(Saved entries)

##########

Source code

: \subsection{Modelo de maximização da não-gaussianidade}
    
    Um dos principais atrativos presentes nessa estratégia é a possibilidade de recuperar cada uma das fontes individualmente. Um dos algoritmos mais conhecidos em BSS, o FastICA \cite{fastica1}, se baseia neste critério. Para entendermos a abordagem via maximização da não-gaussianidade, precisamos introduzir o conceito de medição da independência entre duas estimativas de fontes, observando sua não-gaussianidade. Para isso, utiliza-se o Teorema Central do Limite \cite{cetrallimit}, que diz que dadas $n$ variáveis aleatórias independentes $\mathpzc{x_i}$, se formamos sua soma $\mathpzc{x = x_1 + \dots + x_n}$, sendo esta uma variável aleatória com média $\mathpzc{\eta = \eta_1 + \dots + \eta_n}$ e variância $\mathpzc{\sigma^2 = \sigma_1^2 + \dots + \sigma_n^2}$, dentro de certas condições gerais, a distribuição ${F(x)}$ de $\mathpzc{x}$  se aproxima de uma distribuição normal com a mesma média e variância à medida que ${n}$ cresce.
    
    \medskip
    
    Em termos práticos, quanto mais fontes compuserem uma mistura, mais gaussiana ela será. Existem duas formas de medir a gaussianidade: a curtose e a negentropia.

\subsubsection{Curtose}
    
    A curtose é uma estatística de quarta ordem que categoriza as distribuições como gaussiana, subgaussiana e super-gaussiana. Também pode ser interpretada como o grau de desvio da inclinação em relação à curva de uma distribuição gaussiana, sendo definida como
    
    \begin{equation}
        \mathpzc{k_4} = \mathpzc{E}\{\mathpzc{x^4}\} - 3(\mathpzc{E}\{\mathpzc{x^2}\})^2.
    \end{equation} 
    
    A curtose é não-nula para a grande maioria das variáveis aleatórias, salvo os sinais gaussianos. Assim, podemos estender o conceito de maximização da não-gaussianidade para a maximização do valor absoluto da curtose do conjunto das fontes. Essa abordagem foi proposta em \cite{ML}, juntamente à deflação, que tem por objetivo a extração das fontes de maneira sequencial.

##########

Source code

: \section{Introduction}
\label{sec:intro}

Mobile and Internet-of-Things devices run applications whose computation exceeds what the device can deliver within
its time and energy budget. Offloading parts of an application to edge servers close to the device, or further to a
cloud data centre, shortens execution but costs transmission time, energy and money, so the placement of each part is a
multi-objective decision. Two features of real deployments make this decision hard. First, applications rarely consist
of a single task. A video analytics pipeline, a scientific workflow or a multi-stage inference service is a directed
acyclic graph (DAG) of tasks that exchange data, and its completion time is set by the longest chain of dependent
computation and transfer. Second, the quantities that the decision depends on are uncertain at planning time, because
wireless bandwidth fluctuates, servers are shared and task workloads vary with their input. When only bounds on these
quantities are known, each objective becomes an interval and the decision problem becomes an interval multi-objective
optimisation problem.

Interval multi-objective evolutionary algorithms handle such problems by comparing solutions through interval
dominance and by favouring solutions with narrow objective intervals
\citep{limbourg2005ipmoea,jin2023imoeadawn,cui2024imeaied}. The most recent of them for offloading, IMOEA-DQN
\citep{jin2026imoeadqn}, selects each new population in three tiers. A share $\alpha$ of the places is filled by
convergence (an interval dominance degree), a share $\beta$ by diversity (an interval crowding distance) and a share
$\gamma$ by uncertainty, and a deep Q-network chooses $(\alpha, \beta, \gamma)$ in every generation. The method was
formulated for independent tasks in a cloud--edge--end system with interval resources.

##########

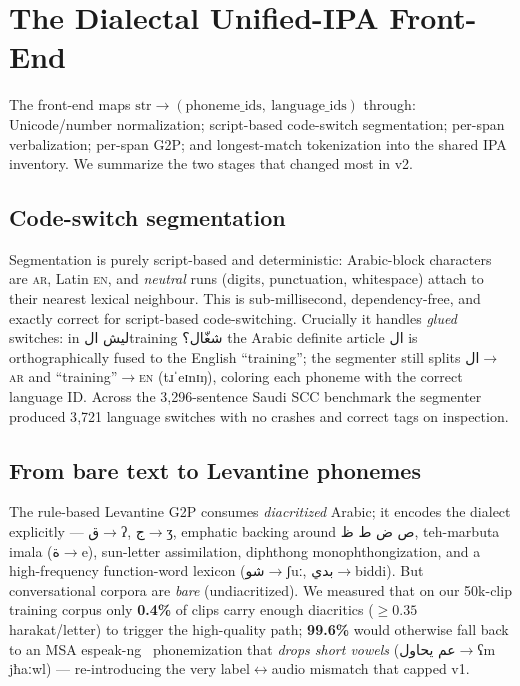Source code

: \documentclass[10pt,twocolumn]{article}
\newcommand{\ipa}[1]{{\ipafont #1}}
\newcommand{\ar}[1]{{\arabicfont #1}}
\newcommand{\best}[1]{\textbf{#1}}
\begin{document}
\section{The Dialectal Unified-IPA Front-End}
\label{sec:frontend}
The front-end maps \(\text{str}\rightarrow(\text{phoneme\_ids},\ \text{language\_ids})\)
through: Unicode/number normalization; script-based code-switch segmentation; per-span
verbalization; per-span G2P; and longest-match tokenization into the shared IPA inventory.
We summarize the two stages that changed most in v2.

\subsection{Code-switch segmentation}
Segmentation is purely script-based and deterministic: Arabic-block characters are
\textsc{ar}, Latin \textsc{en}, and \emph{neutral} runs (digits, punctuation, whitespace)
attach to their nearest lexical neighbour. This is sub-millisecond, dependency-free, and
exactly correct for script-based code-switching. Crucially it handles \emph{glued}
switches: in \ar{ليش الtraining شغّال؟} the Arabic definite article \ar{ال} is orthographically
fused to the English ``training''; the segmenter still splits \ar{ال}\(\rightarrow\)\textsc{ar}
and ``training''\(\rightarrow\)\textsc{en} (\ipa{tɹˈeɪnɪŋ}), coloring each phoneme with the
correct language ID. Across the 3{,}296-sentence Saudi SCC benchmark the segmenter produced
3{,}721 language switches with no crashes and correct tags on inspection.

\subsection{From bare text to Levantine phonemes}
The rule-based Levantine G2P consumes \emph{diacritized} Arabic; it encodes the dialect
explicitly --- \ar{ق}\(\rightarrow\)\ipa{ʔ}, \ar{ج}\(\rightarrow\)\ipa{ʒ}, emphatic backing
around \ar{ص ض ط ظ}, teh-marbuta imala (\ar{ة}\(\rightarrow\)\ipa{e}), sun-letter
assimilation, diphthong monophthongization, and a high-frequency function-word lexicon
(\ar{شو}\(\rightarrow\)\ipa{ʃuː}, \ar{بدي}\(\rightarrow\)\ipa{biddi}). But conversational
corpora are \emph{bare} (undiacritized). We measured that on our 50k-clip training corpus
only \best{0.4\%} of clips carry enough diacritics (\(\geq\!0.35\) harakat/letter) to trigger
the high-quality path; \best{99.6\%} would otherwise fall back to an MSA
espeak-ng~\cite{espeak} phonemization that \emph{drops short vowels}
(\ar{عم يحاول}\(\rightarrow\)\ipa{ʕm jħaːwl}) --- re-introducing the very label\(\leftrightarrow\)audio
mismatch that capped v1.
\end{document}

##########

▶ [EXERCISE BRIEF] Among these entries, how many lines include the string "article"? Reply with the number by itself.

▶ [TASK SOLUTION] 2